On est inquiets de la situation, mais aussi de l’impact des politiques expansionnistes de Vladimir Poutine sur l’Europe, et sur le monde dans son ensemble.

Roman Serbyn, historien canadien d’origine ukrainienne

Poutine veut accomplir le rêve d’une Russie formant un État homogène mis de l’avant par Staline, et affirme que les Ukrainiens sont des Russes, dit-il. « Les Ukrainiens ne sont pas des Russes, ils parlent une langue différente, leur histoire est différente, leur culture est différente. Poutine rêve d’assimilation, et c’est ce qu’il a commencé dans l’est de l’Ukraine, où les enfants apprennent désormais qu’ils sont des Russes. C’est une campagne génocidaire qui est en cours. »

Des « annexionnistes » plutôt que des « séparatistes »

M. Serbyn sursaute lorsqu’il est question de « séparatistes » présents en Ukraine. « Ce ne sont pas des séparatistes, ce sont des annexionnistes. Ils ne veulent pas former leur propre pays, ils veulent faire partie de la Russie. Ce n’est pas la même chose. »

Selon lui, Poutine ne veut pas bombarder Kiev. « Il ne veut pas détruire physiquement Kiev, parce qu’il le considère comme la première capitale de l’histoire de la Russie. Kiev a été fondé bien avant Moscou », rappelle-t-il.

Ma crainte, c’est de voir Poutine avaler morceau par morceau l’Ukraine pour former la Russie homogène qu’il imagine.

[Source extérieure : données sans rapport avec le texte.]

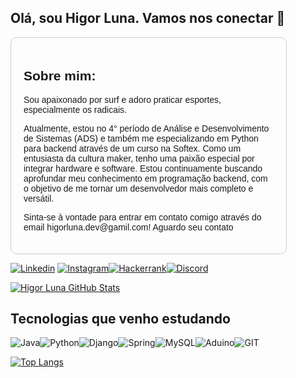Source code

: ## Olá, sou Higor Luna. Vamos nos conectar 👋

<div style="border: 1px solid #ccc; padding: 20px; border-radius: 10px; max-width: 400px; font-family: Arial, sans-serif;">
    <h2>Sobre mim:</h2>
    <p>Sou apaixonado por surf e adoro praticar esportes, especialmente os radicais.</p>
    <p>Atualmente, estou no 4° período de Análise e Desenvolvimento de Sistemas (ADS) e também me especializando em Python para backend através de um curso na Softex. Como um entusiasta da cultura maker, tenho uma paixão especial por integrar hardware e software. Estou continuamente buscando aprofundar meu conhecimento em programação backend, com o objetivo de me tornar um desenvolvedor mais completo e versátil.</p>
    <p>Sinta-se à vontade para entrar em contato comigo através do email higorluna.dev@gamil.com! Aguardo seu contato</p>
</div>

<div>
    </p>

<p>
<div>

[![Linkedin](https://img.shields.io/badge/LinkedIn-0077B5?style=for-the-badge&logo=linkedin&logoColor=white)](https://www.linkedin.com/in/higor-luna/) [![Instagram](https://img.shields.io/badge/Instagram-E4405F?style=for-the-badge&logo=instagram&logoColor=white)](https://www.instagram.com/higor_luna/)[![Hackerrank](https://img.shields.io/badge/-Hackerrank-2EC866?style=for-the-badge&logo=HackerRank&logoColor=white)](https://www.hackerrank.com/profile/higorluna_dev)[![Discord](https://img.shields.io/badge/Discord-7289DA?style=for-the-badge&logo=discord&logoColor=white)](https://discord.com/users/1019085953744240730)

[![Higor Luna GitHub Stats](https://github-readme-stats.vercel.app/api?username=higorluna&show_icons=true&theme=vision-friendly-dark&locale=pt-br)](https://github.com/anuraghazra/github-readme-stats)

## Tecnologias que venho estudando

![Java](https://img.shields.io/badge/Java-ED8B00?style=for-the-badge&logo=openjdk&logoColor=white)![Python](https://img.shields.io/badge/Python-3776AB?style=for-the-badge&logo=python&logoColor=white)![Django](https://img.shields.io/badge/Django-092E20?style=for-the-badge&logo=django&logoColor=white)![Spring](https://img.shields.io/badge/Spring-6DB33F?style=for-the-badge&logo=spring&logoColor=white)![MySQL](https://img.shields.io/badge/MySQL-005C84?style=for-the-badge&logo=mysql&logoColor=white)![Aduino](https://img.shields.io/badge/Arduino-00979D?style=for-the-badge&logo=Arduino&logoColor=white)![GIT](https://img.shields.io/badge/GIT-E44C30?style=for-the-badge&logo=git&logoColor=white)



[![Top Langs](https://github-readme-stats.vercel.app/api/top-langs/?username=higorluna&locale=pt-br&theme=vision-friendly-dark)](https://github.com/anuraghazra/github-readme-stats)
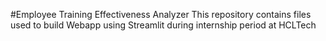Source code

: #Employee Training Effectiveness Analyzer
This repository contains files used to build Webapp using Streamlit during internship period at HCLTech

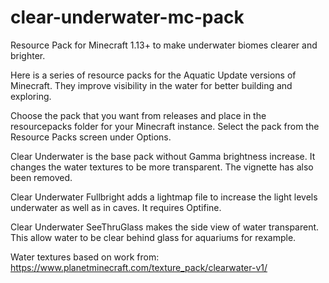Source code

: # clear-underwater-mc-pack
Resource Pack for Minecraft 1.13+ to make underwater biomes clearer and brighter.

Here is a series of resource packs for the Aquatic Update versions of Minecraft. They improve visibility in the water  for better building and exploring.

Choose the pack that you want from releases and place in the resourcepacks folder for your Minecraft instance. Select the pack from the Resource Packs screen under Options.

Clear Underwater is the base pack without Gamma brightness increase. It changes the water textures to be more transparent. The vignette has also been removed.

Clear Underwater Fullbright adds a lightmap file to increase the light levels underwater as well as in caves. It requires Optifine.

Clear Underwater SeeThruGlass makes the side view of water transparent. This allow water to be clear behind glass for aquariums for rexample.


Water textures based on work from: https://www.planetminecraft.com/texture_pack/clearwater-v1/

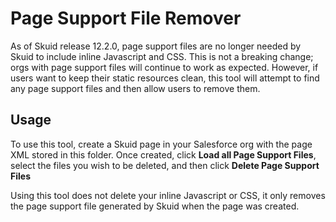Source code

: # Page Support File Remover

As of Skuid release 12.2.0, page support files are no longer needed by Skuid to include inline Javascript and CSS. This is not a breaking change; orgs with page support files will continue to work as expected. However, if users want to keep their static resources clean, this tool will attempt to find any page support files and then allow users to remove them.

## Usage

To use this tool, create a Skuid page in your Salesforce org with the page XML stored in this folder. Once created, click **Load all Page Support Files**, select the files you wish to be deleted, and then click **Delete Page Support Files**

Using this tool does not delete your inline Javascript or CSS, it only removes the page support file generated by Skuid when the page was created.
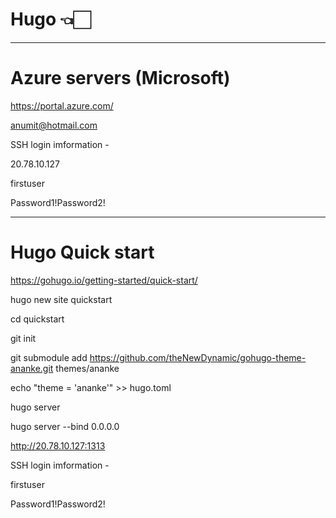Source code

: # Hugo 👈🏻

---

# Azure servers (Microsoft)

https://portal.azure.com/

anumit@hotmail.com

SSH login imformation -

20.78.10.127

firstuser

Password1!Password2!

--- 

# Hugo Quick start
https://gohugo.io/getting-started/quick-start/

hugo new site quickstart

cd quickstart

git init

git submodule add https://github.com/theNewDynamic/gohugo-theme-ananke.git themes/ananke

echo "theme = 'ananke'" >> hugo.toml

hugo server


hugo server --bind 0.0.0.0

http://20.78.10.127:1313


SSH login imformation -

firstuser

Password1!Password2!



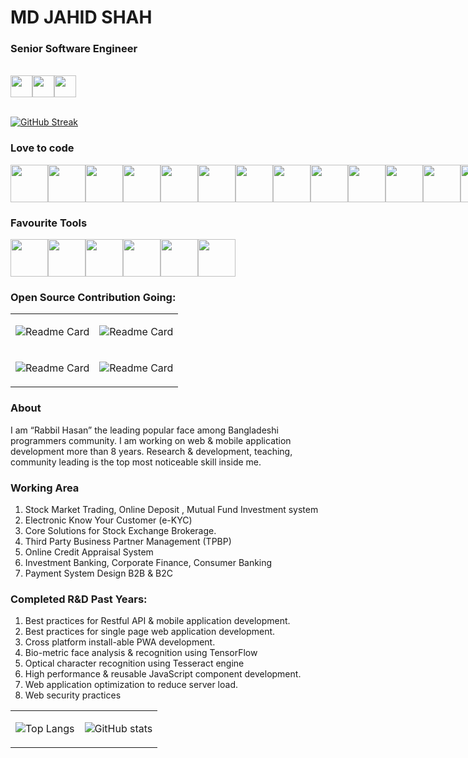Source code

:
# MD JAHID SHAH
### Senior Software Engineer 
<br>

<div style="display:flex">
  <a href="https://rabbil.com/"> <img src="assets/WEBSITE.svg" alt="" height="35px" width="auto"></a>
  <a href="https://www.linkedin.com/in/rabbilhasan/"> <img src="assets/LINKEDIN.svg" alt="" height="35px" width="auto"></a>
  <a href="https://www.linkedin.com/in/rabbilhasan/"><img src="assets/FACEBOOK.svg" alt="" height="35px" width="auto"></a>
</div>
<br>

[![GitHub Streak](https://github-readme-streak-stats.herokuapp.com?user=rupomsoft&theme=highcontrast&hide_border=true&border_radius=4.3&card_width=600)](https://git.io/streak-stats)
### Love to code

<div style="display:flex">
  <img alt="" height="60px" width="60px"   src="assets/tech/JavaScript.svg"/>
  <img alt="" height="60px" width="60px"   src="assets/tech/React.svg"/>
  <img alt="" height="60px" width="60px"   src="assets/tech/Vue.js.svg"/>
  <img alt="" height="60px" width="60px"   src="assets/tech/Next.js.svg"/>
  <img alt="" height="60px" width="60px"   src="assets/tech/Express.svg"/>
  <img alt="" height="60px" width="60px"   src="assets/tech/MongoDB.svg"/>
  <img alt="" height="60px" width="60px"   src="assets/tech/PHP.svg"/>
  <img alt="" height="60px" width="60px"   src="assets/tech/Laravel.svg"/>
  <img alt="" height="60px" width="60px"   src="assets/tech/MySQL.svg"/>
  <img alt="" height="60px" width="60px"   src="assets/tech/Dart.svg"/>
  <img alt="" height="60px" width="60px"   src="assets/tech/Flutter.svg"/>
  <img alt="" height="60px" width="60px"   src="assets/tech/NET.svg"/>
  <img alt="" height="60px" width="60px"   src="assets/tech/MicrosoftSQLServer.svg"/>
  <img alt="" height="60px" width="60px"   src="assets/tech/PostgresSQL.svg"/>
</div>

### Favourite Tools

<div style="display:flex">
<img alt="" height="60px" width="60px"  src="assets/tech/WebStorm.svg" />
<img alt="" height="60px" width="60px"  src="assets/tech/PhpStorm.svg" />
<img alt="" height="60px" width="60px"  src="assets/tech/VisualStudio.svg" />
<img alt="" height="60px" width="60px"  src="assets/tech/AndroidStudio.svg" />
<img alt="" height="60px" width="60px"  src="assets/tech/Git.svg" />
<img alt="" height="60px" width="60px"  src="assets/tech/Azure.svg" />
</div>



###  Open Source Contribution Going:
<table>
<tbody>
<tr>
<td>
<div style="cursor:pointer"  href="https://github.com/rupomsoft/mern-x">

![Readme Card](https://github-readme-stats.vercel.app/api/pin/?username=rupomsoft&repo=mern-x&theme=dark)

</div>
</td>

<td>
<div style="cursor:pointer" href="https://github.com/rupomsoft/express-fileforge">

![Readme Card](https://github-readme-stats.vercel.app/api/pin/?username=rupomsoft&repo=express-fileforge&theme=dark)
</div>
</td>
</tr>




<tr>
<td>
<div style="cursor: pointer" href="https://github.com/rupomsoft/Next-File">

![Readme Card](https://github-readme-stats.vercel.app/api/pin/?username=rupomsoft&repo=Next-File&theme=dark)
</div>

</td>

<td>
<div style="cursor: pointer" href="https://github.com/rupomsoft/MERN-STACK-Series">

![Readme Card](https://github-readme-stats.vercel.app/api/pin/?username=rupomsoft&repo=MERN-STACK-Series&theme=dark)
</div>
</td>
</tr>

</tbody>

</table>






### About
I am “Rabbil Hasan” the leading popular face among Bangladeshi programmers community. I am working on web & mobile application development more than 8 years. Research & development, teaching, community leading is the top most noticeable skill inside me.

### Working Area

1. Stock Market Trading, Online Deposit , Mutual Fund Investment system
2. Electronic Know Your Customer (e-KYC)
3. Core Solutions for Stock Exchange Brokerage.
4. Third Party Business Partner Management (TPBP)
5. Online Credit Appraisal System
6. Investment Banking, Corporate Finance, Consumer Banking
7. Payment System Design B2B & B2C


###  Completed R&D Past Years:

1. Best practices for Restful API & mobile application development.
2. Best practices for single page web application development.
3. Cross platform install-able PWA development.
5. Bio-metric face analysis & recognition using TensorFlow
6. Optical character recognition using Tesseract engine
7. High performance & reusable JavaScript component development.
8. Web application optimization to reduce server load.
9. Web security practices



<table>
<tbody>

<tr>
<td>

![Top Langs](https://github-readme-stats.vercel.app/api/top-langs/?username=rupomsoft&layout=donut&theme=dark)

</td>

<td>

![GitHub stats](https://github-readme-stats.vercel.app/api?username=rupomsoft&show_icons=true&theme=dark)

</td>
</tr>

</tbody>
</table>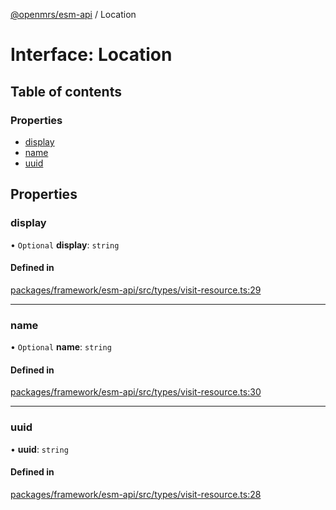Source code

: [@openmrs/esm-api](../API.md) / Location

# Interface: Location

## Table of contents

### Properties

- [display](location.md#display)
- [name](location.md#name)
- [uuid](location.md#uuid)

## Properties

### display

• `Optional` **display**: `string`

#### Defined in

[packages/framework/esm-api/src/types/visit-resource.ts:29](https://github.com/openmrs/openmrs-esm-core/blob/master/packages/framework/esm-api/src/types/visit-resource.ts#L29)

___

### name

• `Optional` **name**: `string`

#### Defined in

[packages/framework/esm-api/src/types/visit-resource.ts:30](https://github.com/openmrs/openmrs-esm-core/blob/master/packages/framework/esm-api/src/types/visit-resource.ts#L30)

___

### uuid

• **uuid**: `string`

#### Defined in

[packages/framework/esm-api/src/types/visit-resource.ts:28](https://github.com/openmrs/openmrs-esm-core/blob/master/packages/framework/esm-api/src/types/visit-resource.ts#L28)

Roman Serbyn, historien canadien d’origine ukrainienne

Le monde entier parle d’une « invasion potentielle », mais il ne faut pas oublier que Vladimir Poutine a déjà pris par la force une partie substantielle de l’Ukraine, avec l’invasion de la Crimée et du Donbass, en 2014, explique Evhen Osidacz, un Montréalais d’origine ukrainienne qui suit de près les derniers développements.

« Si on parle d’une invasion russe totale, on parle de dizaines de milliers de morts. Pas seulement du côté ukrainien, mais du côté russe aussi. Des générations vont souffrir si Poutine décide d’aller de l’avant. »

L’Ukraine sert de « tampon » entre l’OTAN et la Russie, dit-il. « Il y a une énorme campagne de désinformation en Russie, où l’on dépeint l’Ukraine comme l’agresseur. L’Ukraine n’a rien d’un agresseur : son armée est beaucoup plus petite que l’armée d’une superpuissance comme la Russie. »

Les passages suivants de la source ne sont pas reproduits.